++++ RECORDS FOR PROCESSING
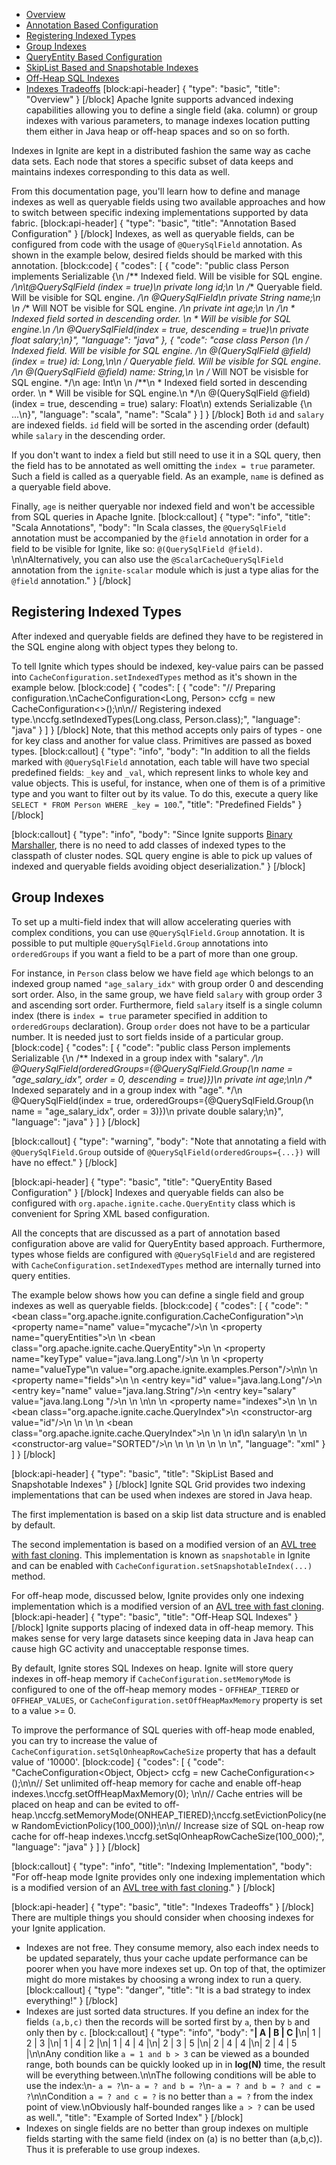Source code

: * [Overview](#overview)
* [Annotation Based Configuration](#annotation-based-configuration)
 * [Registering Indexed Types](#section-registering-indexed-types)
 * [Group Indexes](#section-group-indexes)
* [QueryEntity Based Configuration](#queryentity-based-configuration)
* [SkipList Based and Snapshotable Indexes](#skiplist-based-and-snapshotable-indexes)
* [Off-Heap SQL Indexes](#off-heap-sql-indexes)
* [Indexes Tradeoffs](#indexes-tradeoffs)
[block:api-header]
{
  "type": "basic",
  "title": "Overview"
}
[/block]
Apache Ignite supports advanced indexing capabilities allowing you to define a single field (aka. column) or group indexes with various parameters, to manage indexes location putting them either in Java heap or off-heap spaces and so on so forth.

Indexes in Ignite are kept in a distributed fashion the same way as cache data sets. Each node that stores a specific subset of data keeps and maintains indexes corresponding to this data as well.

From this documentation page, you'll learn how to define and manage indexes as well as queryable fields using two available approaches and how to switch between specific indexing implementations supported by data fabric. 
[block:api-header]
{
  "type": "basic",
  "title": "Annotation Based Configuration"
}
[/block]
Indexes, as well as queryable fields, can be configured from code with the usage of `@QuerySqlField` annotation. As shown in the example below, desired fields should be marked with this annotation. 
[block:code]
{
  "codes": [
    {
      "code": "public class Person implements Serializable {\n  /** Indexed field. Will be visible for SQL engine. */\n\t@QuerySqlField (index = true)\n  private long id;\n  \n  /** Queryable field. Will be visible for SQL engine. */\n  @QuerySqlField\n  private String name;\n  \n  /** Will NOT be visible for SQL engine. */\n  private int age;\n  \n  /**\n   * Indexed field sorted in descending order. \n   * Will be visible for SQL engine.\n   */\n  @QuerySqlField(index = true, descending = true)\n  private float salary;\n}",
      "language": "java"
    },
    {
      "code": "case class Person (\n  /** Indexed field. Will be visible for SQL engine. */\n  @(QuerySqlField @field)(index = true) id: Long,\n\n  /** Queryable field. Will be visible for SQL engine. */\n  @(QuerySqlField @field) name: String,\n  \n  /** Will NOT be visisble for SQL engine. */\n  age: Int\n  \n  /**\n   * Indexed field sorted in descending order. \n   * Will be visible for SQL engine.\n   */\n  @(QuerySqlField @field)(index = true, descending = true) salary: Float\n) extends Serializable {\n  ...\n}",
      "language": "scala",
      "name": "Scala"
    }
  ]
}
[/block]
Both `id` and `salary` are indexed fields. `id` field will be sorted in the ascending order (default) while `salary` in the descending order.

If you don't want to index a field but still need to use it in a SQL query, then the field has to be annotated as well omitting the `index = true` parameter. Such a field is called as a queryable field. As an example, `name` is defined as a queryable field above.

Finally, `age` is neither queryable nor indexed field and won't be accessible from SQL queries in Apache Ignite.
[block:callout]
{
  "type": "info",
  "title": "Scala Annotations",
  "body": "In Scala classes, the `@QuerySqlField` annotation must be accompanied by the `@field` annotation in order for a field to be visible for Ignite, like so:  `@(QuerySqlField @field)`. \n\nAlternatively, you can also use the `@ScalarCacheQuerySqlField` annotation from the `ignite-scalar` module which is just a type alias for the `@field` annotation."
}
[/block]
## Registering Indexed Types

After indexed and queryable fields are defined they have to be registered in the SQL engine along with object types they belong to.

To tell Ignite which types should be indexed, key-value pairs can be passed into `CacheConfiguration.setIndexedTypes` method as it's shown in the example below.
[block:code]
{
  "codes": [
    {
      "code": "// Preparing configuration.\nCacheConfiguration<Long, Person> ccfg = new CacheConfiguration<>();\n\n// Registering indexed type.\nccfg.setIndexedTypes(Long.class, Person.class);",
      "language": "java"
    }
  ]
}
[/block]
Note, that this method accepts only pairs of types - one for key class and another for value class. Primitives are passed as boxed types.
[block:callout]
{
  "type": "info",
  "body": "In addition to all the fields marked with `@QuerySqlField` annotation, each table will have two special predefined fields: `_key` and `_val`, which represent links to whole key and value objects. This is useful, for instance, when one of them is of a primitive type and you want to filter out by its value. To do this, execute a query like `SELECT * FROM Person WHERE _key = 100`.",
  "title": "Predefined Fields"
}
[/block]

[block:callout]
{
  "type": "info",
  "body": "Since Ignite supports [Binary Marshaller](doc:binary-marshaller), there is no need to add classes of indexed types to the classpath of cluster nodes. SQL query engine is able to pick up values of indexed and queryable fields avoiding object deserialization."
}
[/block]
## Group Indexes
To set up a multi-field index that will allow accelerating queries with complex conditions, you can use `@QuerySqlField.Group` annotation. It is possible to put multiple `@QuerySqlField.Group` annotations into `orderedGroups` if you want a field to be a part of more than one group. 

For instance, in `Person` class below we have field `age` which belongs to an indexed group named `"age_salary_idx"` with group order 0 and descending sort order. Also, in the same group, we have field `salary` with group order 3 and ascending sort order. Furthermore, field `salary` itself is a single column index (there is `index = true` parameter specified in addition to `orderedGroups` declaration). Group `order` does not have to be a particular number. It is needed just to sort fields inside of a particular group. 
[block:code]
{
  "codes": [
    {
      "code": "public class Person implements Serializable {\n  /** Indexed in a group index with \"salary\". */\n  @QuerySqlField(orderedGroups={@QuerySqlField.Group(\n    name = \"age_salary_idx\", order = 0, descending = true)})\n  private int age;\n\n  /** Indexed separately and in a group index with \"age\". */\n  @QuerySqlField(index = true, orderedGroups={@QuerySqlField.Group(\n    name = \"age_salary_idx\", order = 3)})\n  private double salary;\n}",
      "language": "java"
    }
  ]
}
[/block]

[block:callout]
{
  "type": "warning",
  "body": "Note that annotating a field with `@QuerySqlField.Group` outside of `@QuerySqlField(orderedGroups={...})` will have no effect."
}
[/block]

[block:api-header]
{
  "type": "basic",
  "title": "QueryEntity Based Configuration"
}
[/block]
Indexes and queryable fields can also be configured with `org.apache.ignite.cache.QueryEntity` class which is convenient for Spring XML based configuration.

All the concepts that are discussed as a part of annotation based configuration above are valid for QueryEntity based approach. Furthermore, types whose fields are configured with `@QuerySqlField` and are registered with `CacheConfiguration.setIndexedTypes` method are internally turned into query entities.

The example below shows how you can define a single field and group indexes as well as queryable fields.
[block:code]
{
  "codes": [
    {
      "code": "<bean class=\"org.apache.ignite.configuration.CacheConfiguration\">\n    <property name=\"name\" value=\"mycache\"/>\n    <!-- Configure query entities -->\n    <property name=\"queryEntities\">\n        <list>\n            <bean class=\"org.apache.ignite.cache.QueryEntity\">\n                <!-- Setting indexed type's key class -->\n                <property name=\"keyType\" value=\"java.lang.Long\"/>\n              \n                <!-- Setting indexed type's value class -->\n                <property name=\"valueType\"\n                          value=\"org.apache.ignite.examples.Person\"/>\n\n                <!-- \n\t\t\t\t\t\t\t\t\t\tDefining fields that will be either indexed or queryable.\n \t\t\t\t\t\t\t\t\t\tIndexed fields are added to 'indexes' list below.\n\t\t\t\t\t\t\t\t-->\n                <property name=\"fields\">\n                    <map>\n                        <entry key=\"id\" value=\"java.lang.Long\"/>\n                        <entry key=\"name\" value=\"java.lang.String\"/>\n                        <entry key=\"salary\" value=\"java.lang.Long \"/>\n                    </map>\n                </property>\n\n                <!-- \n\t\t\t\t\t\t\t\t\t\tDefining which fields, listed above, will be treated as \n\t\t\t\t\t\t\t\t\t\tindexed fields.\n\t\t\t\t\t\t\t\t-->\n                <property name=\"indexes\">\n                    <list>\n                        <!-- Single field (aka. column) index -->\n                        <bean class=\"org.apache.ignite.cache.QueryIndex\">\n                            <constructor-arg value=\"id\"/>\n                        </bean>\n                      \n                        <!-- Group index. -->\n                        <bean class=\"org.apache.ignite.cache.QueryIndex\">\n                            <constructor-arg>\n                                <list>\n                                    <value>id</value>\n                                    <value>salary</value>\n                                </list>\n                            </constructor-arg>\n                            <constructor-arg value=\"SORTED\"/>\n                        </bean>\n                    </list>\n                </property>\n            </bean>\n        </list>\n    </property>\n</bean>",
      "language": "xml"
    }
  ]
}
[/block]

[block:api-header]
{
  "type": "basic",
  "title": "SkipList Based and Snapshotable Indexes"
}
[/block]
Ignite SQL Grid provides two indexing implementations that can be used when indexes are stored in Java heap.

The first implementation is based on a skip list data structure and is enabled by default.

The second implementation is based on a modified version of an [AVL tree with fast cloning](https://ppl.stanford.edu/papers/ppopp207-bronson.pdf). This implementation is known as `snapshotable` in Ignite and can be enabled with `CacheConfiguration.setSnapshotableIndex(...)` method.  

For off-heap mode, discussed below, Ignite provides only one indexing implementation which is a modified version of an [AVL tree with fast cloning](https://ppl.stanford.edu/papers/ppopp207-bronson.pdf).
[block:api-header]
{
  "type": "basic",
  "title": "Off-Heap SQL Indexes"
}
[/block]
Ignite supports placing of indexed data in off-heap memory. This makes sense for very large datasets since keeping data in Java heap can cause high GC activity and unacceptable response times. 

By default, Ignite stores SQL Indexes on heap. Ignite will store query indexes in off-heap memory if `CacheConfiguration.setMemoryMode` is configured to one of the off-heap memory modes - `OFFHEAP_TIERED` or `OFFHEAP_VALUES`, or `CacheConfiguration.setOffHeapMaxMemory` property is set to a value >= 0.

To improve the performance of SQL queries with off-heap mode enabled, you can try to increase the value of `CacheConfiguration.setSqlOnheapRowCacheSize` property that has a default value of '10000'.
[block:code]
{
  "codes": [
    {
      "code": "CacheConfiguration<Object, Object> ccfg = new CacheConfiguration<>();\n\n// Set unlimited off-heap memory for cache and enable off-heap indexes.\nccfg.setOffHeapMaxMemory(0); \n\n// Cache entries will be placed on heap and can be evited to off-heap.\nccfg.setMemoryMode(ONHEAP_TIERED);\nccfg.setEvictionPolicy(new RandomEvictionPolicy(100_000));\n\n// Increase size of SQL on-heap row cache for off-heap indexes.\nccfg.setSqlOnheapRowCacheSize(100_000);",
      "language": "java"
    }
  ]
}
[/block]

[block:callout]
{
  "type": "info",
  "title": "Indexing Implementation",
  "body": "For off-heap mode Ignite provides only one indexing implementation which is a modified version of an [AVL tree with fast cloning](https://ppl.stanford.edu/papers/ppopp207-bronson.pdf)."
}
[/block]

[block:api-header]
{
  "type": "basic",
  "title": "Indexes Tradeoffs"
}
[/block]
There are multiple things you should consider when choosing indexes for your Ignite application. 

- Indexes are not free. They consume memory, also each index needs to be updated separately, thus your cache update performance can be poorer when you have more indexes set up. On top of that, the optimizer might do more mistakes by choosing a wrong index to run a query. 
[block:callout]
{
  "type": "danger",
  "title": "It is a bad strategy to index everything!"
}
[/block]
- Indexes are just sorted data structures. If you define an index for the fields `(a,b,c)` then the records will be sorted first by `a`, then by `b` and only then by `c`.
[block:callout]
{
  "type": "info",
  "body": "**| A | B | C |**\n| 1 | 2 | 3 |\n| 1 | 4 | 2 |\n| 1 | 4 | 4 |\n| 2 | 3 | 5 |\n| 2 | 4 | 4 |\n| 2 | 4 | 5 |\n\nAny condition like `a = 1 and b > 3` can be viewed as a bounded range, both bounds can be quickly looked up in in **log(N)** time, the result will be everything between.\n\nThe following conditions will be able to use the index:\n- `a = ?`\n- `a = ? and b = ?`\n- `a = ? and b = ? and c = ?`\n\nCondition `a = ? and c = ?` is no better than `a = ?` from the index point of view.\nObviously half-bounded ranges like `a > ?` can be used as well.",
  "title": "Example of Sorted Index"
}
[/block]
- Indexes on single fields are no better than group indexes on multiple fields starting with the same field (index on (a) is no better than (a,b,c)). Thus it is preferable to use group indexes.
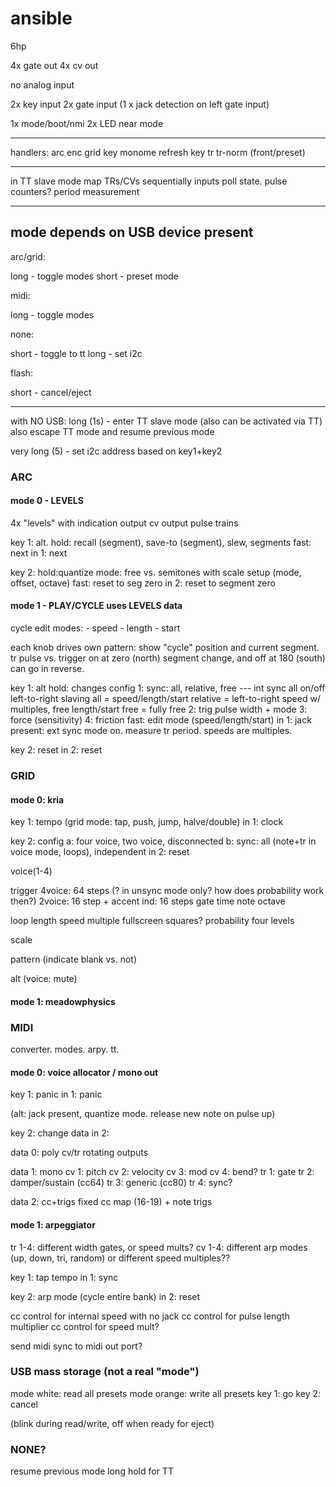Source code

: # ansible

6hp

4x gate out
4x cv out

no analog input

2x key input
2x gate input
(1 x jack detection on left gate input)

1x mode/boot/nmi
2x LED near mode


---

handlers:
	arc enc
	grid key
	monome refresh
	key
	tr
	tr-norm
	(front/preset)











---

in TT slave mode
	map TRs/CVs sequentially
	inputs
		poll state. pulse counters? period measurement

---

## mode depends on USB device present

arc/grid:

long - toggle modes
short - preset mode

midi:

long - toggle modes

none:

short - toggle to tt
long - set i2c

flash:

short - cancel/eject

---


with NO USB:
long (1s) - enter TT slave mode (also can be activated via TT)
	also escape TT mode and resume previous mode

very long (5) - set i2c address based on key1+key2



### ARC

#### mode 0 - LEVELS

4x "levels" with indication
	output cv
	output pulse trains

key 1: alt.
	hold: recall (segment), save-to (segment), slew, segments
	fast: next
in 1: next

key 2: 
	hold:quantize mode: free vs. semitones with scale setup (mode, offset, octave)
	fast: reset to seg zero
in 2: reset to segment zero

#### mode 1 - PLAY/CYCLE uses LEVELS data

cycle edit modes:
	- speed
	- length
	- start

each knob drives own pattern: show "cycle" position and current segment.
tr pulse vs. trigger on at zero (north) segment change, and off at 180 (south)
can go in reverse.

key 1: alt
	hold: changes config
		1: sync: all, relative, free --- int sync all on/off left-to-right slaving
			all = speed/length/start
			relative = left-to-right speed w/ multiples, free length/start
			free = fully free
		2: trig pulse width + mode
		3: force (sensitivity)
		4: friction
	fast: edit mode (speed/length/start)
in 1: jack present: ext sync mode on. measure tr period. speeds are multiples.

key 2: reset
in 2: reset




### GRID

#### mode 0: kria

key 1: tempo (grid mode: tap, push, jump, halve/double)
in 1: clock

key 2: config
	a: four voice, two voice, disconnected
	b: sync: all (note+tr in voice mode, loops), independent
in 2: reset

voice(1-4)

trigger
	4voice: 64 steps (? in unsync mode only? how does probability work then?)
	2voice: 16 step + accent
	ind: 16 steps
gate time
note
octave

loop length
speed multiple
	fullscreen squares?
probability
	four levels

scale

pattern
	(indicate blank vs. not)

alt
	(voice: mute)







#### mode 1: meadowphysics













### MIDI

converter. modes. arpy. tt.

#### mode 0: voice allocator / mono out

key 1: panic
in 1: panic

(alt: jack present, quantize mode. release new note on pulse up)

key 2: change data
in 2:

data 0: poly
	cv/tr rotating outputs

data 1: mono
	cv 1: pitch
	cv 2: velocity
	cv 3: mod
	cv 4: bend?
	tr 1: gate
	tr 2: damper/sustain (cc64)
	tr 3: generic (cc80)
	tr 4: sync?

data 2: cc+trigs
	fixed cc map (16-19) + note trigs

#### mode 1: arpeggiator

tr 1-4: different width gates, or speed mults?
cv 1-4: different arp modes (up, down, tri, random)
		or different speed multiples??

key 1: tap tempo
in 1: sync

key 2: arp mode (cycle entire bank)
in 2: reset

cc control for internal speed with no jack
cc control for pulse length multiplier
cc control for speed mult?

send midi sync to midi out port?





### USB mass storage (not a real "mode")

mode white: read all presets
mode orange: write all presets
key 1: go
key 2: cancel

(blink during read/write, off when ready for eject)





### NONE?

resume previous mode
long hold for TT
++++++++
WHAT IS REQUIRED: How many of the lines in the records above include the word "Registering"? State that number alone.

EXPECTED OUTPUT: 3